- _Assigned task_:
Return all of the following entries as written, but without the images.

Rendered images with source text
== == ==
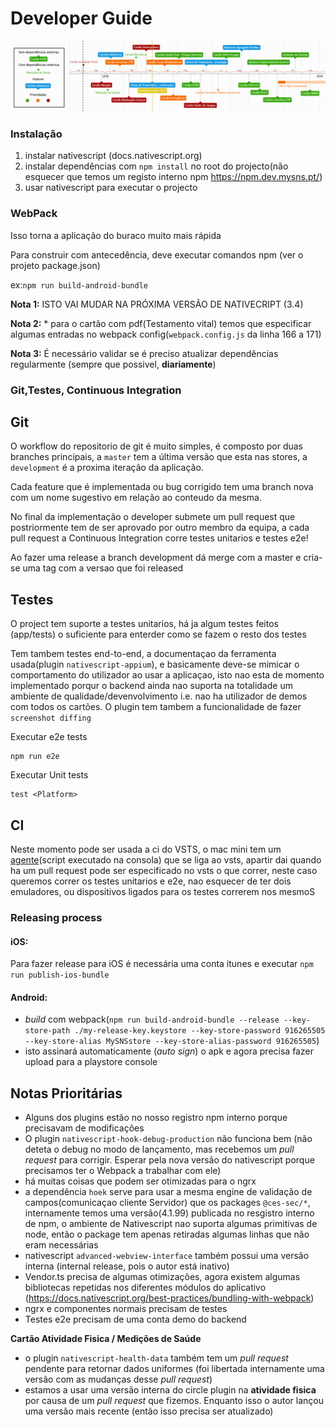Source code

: # Developer Guide

![Roadmap](/images/plano_comlegenda.png)

### Instalação

1. instalar nativescript (docs.nativescript.org)
2. instalar dependências com `npm install` no root do projecto(não esquecer que temos um registo interno npm https://npm.dev.mysns.pt/)
3. usar nativescript para executar o projecto

### WebPack
Isso torna a aplicação do buraco muito mais rápida

Para construir com antecedência, deve executar comandos npm (ver o projeto package.json)

ex:`npm run build-android-bundle`

**Nota 1:** ISTO VAI MUDAR NA PRÓXIMA VERSÃO DE NATIVECRIPT (3.4)

**Nota 2:** * para o cartão com pdf(Testamento vital) temos que especificar algumas entradas no webpack config(`webpack.config.js` da linha 166 a 171)

**Nota 3:** É necessário validar se é preciso atualizar dependências regularmente (sempre que possivel, **diariamente**)


### Git,Testes, Continuous Integration

## Git
O workflow do repositorio de git é muito simples, é composto por duas branches principais, a `master` tem a última versão que esta nas stores, a `development` é a proxima iteração da aplicação. 

Cada feature que é implementada ou bug corrigido tem uma branch nova com um nome sugestivo em relação ao conteudo da mesma.

No final da implementação o developer submete um pull request que postriormente tem de ser aprovado por outro membro da equipa, a cada pull request a Continuous Integration corre testes unitarios e testes e2e!

Ao fazer uma release a branch development dá merge com a master e cria-se uma tag com a versao que foi released 


## Testes 
O project tem suporte a testes unitarios, há ja algum testes feitos (app/tests) o suficiente para enterder como se fazem o resto dos testes

Tem tambem testes end-to-end, a documentaçao da ferramenta usada(plugin `nativescript-appium`), e basicamente deve-se mimicar o comportamento do utilizador ao usar a aplicaçao, isto nao esta de momento implementado porqur o backend ainda nao suporta na totalidade um ambiente de qualidade/devenvolvimento i.e. nao ha utilizador de demos com todos os cartões. O plugin tem tambem a funcionalidade de fazer `screenshot diffing` 

Executar e2e tests

	npm run e2e

Executar Unit tests

	test <Platform>

## CI
Neste momento pode ser usada a ci do VSTS, o mac mini tem um [agente](https://github.com/Microsoft/vsts-agent)(script executado na consola) que se liga ao vsts, apartir dai quando ha um pull request pode ser especificado no vsts o que correr, neste caso queremos correr os testes unitarios e e2e, nao esquecer de ter dois emuladores, ou dispositivos ligados para os testes correrem nos mesmoS

### Releasing process

#### iOS:

Para fazer release para iOS é necessária uma conta itunes e executar `npm run publish-ios-bundle`

#### Android:
*  *build* com webpack(`npm run build-android-bundle --release --key-store-path ./my-release-key.keystore --key-store-password 916265505 --key-store-alias MySNSstore --key-store-alias-password 916265505`)
* isto assinará automaticamente (*auto sign*) o apk e agora precisa fazer upload para a playstore console

## Notas Prioritárias

* Alguns dos plugins estão no nosso registro npm interno porque precisavam de modificações
* O plugin `nativescript-hook-debug-production` não funciona bem (não deteta o debug no modo de lançamento, mas recebemos um *pull request* para corrigir. Esperar pela nova versão do nativescript porque precisamos ter o Webpack a trabalhar com ele)
* há muitas coisas que podem ser otimizadas para o ngrx
* a dependência `hoek` serve para usar a mesma engine de validação de campos(comunicaçao cliente Servidor) que os packages `@ces-sec/*`, internamente temos uma versão(4.1.99) publicada no resgistro interno de npm, o ambiente de Nativescript nao suporta algumas primitivas de node, então o package tem apenas retiradas algumas linhas que não eram necessárias
* nativescript `advanced-webview-interface` também possui uma versão interna (internal release, pois o autor está inativo)
* Vendor.ts precisa de algumas otimizações, agora existem algumas bibliotecas repetidas nos diferentes módulos do aplicativo (https://docs.nativescript.org/best-practices/bundling-with-webpack)
* ngrx e componentes normais precisam de testes
* Testes e2e precisam de uma conta demo do backend

**Cartão Atividade Fisica / Medições de Saúde**
* o plugin `nativescript-health-data` também tem um *pull request* pendente para retornar dados uniformes (foi libertada internamente uma versão com as mudanças desse *pull request*)
* estamos a usar uma versão interna do circle plugin na **atividade fisica** por causa de um *pull request* que fizemos. Enquanto isso o autor lançou uma versão mais recente (então isso precisa ser atualizado)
== == ==
- _Response for this exercise_:
Source code

: # Developer Guide

![Roadmap](/images/plano_comlegenda.png)

### Instalação

1. instalar nativescript (docs.nativescript.org)
2. instalar dependências com `npm install` no root do projecto(não esquecer que temos um registo interno npm https://npm.dev.mysns.pt/)
3. usar nativescript para executar o projecto

### WebPack
Isso torna a aplicação do buraco muito mais rápida

Para construir com antecedência, deve executar comandos npm (ver o projeto package.json)

ex:`npm run build-android-bundle`

**Nota 1:** ISTO VAI MUDAR NA PRÓXIMA VERSÃO DE NATIVECRIPT (3.4)

**Nota 2:** * para o cartão com pdf(Testamento vital) temos que especificar algumas entradas no webpack config(`webpack.config.js` da linha 166 a 171)

**Nota 3:** É necessário validar se é preciso atualizar dependências regularmente (sempre que possivel, **diariamente**)


### Git,Testes, Continuous Integration

## Git
O workflow do repositorio de git é muito simples, é composto por duas branches principais, a `master` tem a última versão que esta nas stores, a `development` é a proxima iteração da aplicação. 

Cada feature que é implementada ou bug corrigido tem uma branch nova com um nome sugestivo em relação ao conteudo da mesma.

No final da implementação o developer submete um pull request que postriormente tem de ser aprovado por outro membro da equipa, a cada pull request a Continuous Integration corre testes unitarios e testes e2e!

Ao fazer uma release a branch development dá merge com a master e cria-se uma tag com a versao que foi released 


## Testes 
O project tem suporte a testes unitarios, há ja algum testes feitos (app/tests) o suficiente para enterder como se fazem o resto dos testes

Tem tambem testes end-to-end, a documentaçao da ferramenta usada(plugin `nativescript-appium`), e basicamente deve-se mimicar o comportamento do utilizador ao usar a aplicaçao, isto nao esta de momento implementado porqur o backend ainda nao suporta na totalidade um ambiente de qualidade/devenvolvimento i.e. nao ha utilizador de demos com todos os cartões. O plugin tem tambem a funcionalidade de fazer `screenshot diffing` 

Executar e2e tests

	npm run e2e

Executar Unit tests

	test <Platform>

## CI
Neste momento pode ser usada a ci do VSTS, o mac mini tem um [agente](https://github.com/Microsoft/vsts-agent)(script executado na consola) que se liga ao vsts, apartir dai quando ha um pull request pode ser especificado no vsts o que correr, neste caso queremos correr os testes unitarios e e2e, nao esquecer de ter dois emuladores, ou dispositivos ligados para os testes correrem nos mesmoS

### Releasing process

#### iOS:

Para fazer release para iOS é necessária uma conta itunes e executar `npm run publish-ios-bundle`

#### Android:
*  *build* com webpack(`npm run build-android-bundle --release --key-store-path ./my-release-key.keystore --key-store-password 916265505 --key-store-alias MySNSstore --key-store-alias-password 916265505`)
* isto assinará automaticamente (*auto sign*) o apk e agora precisa fazer upload para a playstore console

## Notas Prioritárias

* Alguns dos plugins estão no nosso registro npm interno porque precisavam de modificações
* O plugin `nativescript-hook-debug-production` não funciona bem (não deteta o debug no modo de lançamento, mas recebemos um *pull request* para corrigir. Esperar pela nova versão do nativescript porque precisamos ter o Webpack a trabalhar com ele)
* há muitas coisas que podem ser otimizadas para o ngrx
* a dependência `hoek` serve para usar a mesma engine de validação de campos(comunicaçao cliente Servidor) que os packages `@ces-sec/*`, internamente temos uma versão(4.1.99) publicada no resgistro interno de npm, o ambiente de Nativescript nao suporta algumas primitivas de node, então o package tem apenas retiradas algumas linhas que não eram necessárias
* nativescript `advanced-webview-interface` também possui uma versão interna (internal release, pois o autor está inativo)
* Vendor.ts precisa de algumas otimizações, agora existem algumas bibliotecas repetidas nos diferentes módulos do aplicativo (https://docs.nativescript.org/best-practices/bundling-with-webpack)
* ngrx e componentes normais precisam de testes
* Testes e2e precisam de uma conta demo do backend

**Cartão Atividade Fisica / Medições de Saúde**
* o plugin `nativescript-health-data` também tem um *pull request* pendente para retornar dados uniformes (foi libertada internamente uma versão com as mudanças desse *pull request*)
* estamos a usar uma versão interna do circle plugin na **atividade fisica** por causa de um *pull request* que fizemos. Enquanto isso o autor lançou uma versão mais recente (então isso precisa ser atualizado)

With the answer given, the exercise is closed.